FILE /etc/portage/make.conf
USE="${USE} eselect-ldso"
root #emerge --ask --verbose ">=virtual/blas-3.8" ">=virtual/lapack-3.8"

These virtual packages will pull in the reference BLAS/LAPACK implementation and the customized eselect modules for BLAS and LAPACK, i.e. (>=sci-libs/lapack-3.8.0, >=app-eselect/eselect-blas-0.2, >=app-eselect/eselect-lapack-0.2). After finishing the installation, the user should be able to check the status of BLAS/LAPACK selections:

root #eselect blas list
Available BLAS/CBLAS (lib64) candidates:
  [1]   reference *
root #eselect lapack list
Available LAPACK (lib64) candidates:
  [1]   reference *

That means all binaries linked against libblas.so.3 or libcblas.so.3 will use the reference BLAS implementation; those linked against liblapack.so.3 will use the reference LAPACK implementation.

The reference implementation is very slow, and for some users (e.g. scientific computing users) this is unacceptable. In Gentoo’s main repository, there are several typical optimized BLAS/LAPACK implementations available, for example BLIS and OpenBLAS. They could be automatically registered in the mechanism as long as the eselect-ldso USE flag is toggled during installation. For example:

root #emerge --ask --verbose ">=sci-libs/blis-0.6.0" ">=sci-libs/openblas-0.3.5"

Note that without the eselect-ldso flag, these packages won’t be registered in the mechanism and won’t install extra libraries at all. After installation with the feature enabled, we could switch the BLAS/LAPACK implementation like so:

root #eselect blas set openblas
root #eselect lapack set openblas

Directly run your program again and see if it’s running faster. No any re-compilation is required thanks to this mechanism. For more details about the eselect blas or eselect lapack usage please look up the manual page or the help messages.

In Gentoo's main repository, BLAS/LAPACK providers that support this eselect-ldso mechanism are: sci-libs/lapack, sci-libs/blis, sci-libs/openblas, and sci-libs/mkl-rt.
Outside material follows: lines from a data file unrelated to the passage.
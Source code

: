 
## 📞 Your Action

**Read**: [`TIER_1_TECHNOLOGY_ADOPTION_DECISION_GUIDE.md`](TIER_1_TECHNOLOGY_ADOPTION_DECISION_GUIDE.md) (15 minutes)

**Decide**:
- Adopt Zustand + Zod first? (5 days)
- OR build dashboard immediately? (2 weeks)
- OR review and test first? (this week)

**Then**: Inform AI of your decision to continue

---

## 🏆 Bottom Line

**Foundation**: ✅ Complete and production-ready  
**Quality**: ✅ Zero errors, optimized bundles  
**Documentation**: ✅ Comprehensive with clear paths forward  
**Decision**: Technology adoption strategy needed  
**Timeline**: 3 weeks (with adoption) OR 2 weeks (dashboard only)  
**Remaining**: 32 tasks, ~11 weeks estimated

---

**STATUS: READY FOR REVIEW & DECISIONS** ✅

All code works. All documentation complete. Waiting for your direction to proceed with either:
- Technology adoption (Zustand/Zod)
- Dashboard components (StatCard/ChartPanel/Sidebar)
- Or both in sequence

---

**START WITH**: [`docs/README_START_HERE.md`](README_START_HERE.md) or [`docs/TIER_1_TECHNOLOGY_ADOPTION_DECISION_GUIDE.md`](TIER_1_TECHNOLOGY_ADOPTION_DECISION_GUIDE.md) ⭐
The most recommended choice is blas=openblas lapack=openblas. If non-free software is acceptable to you, blas=mkl-rt lapack=mkl-rt is also a decent choice. Advanced users could explore the rest possible combinations, but note the blas=blis lapack=openblas combination is discouraged.

If you are in the transition from the old BLAS/LAPACK packages and encountered package conflicts, keep in mind to keep >=virtual/{blas,cblas,lapack}-3.8, >=sci-libs/lapack-3.8, and >=app-eselect/eslect-{blas,lapack}-0.2. The old sci-lib/{blas,cblas,lapack,lapacke}-reference packages should be removed.

Important
Please don’t use pthread and openmp at the same time since it may incur significant performance drop due to excessive thread creation. This may happen when some libraries linked against an application use OpenMP threading, whiles some other use pthread.
Important
Please don’t use GNU OpenMP (libgomp.so) and (libiomp.so) at the same time as the symbol clash between them may lead to silent computation error. This may happen when MKL uses Intel/LLVM OpenMP while some other libraries linked against the same application use GNU OpenMP.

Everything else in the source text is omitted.